There have been a variety of other bikers that we’ve met along the way. Yesterday we passed by Mike from Junea, Alaska who was traveling in the opposite direction. It’s interesting to exchange stories with people and give/get tips for what’s to come on our adventures.

Mike from Juneau

Mike from Juneau

There also hasn’t been much cell phone service on this leg of our journey. It’s been a little unnerving seeing “no service” on my screen all day, but I’m glad we’re traveling together. My mom has been sticking more closely to us because we just can’t contact each other by phone otherwise. It’s been a huge help having her as our support person for this trip. Yes, people bike tour without a support vehicle, but we wouldn’t be able to go as far because we’d be carrying so much more stuff and we wouldn’t have a dry car to hop into when it starts pouring rain. Most importantly, is that she watches out for our safety. We used other touring maps to help plan our route, but some of our route isn’t on those maps and there’s no way of knowing what the roads will be like. Sometimes there are huge shoulders with smooth pavement, but once in a while it’ll be winding roads with no shoulder and huge logging trucks going by. When things get too hairy we can load our bikes onto the car and be driven until it is safer. Other cyclists don’t have that luxury, and for that we are extremely thankful. Thanks, mom! Plus, it’s been fun having a running buddy with me at the end of the day.

We made the decision to skip ahead by car for a few days of our trip in Idaho. That way we can really explore Vancouver Island and maybe see a little bit more of Seattle. We’re more interested in those parts of our trip versus what we would see in Idaho (no offense, Idaho, I’m sure you’re great, but we only have 6 weeks). This way we’ll feel less stressed about getting to the end and will really have the time to explore what we want.

Also, a very important announcement is that my dad and I finally came up with names for our bikes. His is Silver and mine is Brawn. That way he can say “High Ho Silver!” and I can say, “Come on, Brawn!” Your mind goes to some weird places when you’re on your bike for hours on end each day.

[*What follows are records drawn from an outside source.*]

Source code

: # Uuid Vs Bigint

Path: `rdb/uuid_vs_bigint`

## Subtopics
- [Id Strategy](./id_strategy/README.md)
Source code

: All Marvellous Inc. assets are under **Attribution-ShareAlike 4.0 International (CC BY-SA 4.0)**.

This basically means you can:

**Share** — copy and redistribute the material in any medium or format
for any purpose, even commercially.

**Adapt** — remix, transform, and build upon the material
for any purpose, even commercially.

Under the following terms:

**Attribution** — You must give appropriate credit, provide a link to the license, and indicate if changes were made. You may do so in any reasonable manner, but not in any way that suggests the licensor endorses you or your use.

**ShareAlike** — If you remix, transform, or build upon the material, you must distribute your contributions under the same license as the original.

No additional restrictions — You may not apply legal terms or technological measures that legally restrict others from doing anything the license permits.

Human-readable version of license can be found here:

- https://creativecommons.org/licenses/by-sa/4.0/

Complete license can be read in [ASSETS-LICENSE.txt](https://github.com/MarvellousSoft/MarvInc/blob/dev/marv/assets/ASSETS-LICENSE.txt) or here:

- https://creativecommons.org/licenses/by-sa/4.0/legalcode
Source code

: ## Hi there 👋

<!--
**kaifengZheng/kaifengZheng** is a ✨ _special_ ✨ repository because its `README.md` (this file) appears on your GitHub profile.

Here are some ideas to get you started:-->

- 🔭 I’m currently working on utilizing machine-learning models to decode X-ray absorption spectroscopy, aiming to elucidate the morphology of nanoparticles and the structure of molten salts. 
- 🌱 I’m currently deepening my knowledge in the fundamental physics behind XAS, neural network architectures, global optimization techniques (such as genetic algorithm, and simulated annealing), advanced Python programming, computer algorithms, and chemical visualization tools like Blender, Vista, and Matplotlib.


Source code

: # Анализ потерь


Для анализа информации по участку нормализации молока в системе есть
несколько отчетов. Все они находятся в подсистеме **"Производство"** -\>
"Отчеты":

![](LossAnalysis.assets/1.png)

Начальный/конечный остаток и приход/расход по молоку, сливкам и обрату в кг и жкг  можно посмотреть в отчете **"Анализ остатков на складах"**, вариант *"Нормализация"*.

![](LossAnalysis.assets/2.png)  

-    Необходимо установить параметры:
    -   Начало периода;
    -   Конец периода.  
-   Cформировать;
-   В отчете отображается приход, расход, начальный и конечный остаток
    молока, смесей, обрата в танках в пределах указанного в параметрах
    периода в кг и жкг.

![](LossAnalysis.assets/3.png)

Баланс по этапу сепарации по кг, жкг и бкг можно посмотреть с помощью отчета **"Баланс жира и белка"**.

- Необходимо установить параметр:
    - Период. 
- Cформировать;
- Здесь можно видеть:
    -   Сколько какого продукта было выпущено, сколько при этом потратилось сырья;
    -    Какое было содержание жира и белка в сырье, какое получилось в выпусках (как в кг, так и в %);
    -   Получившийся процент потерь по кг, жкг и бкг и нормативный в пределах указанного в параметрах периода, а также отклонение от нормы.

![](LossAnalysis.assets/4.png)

A Funny Story: In case you wanted to get your laugh in for the day, I’ll let you in on a stupid story that happened to us the other morning. In the Eastern part of Oregon apparently it’s popular to water your lawns, which is foreign to us in Vermont because our grass is almost always green. I don’t really understand it as green lawns look so out of place in a desert, but whatever floats your boat I guess. The other morning my mom and I were awoken to something hitting the side of our tent. Suddenly, she yelled, “the sprinklers!!!” My mom turned to panic mode and I of course just started laughing. Our tent wasn’t even on the grass, but on the dirt part of our tent site. We hadn’t been warned about the sprinklers and they got our fire pit, picnic table, and tent a sopping wet mess. It was a great morning.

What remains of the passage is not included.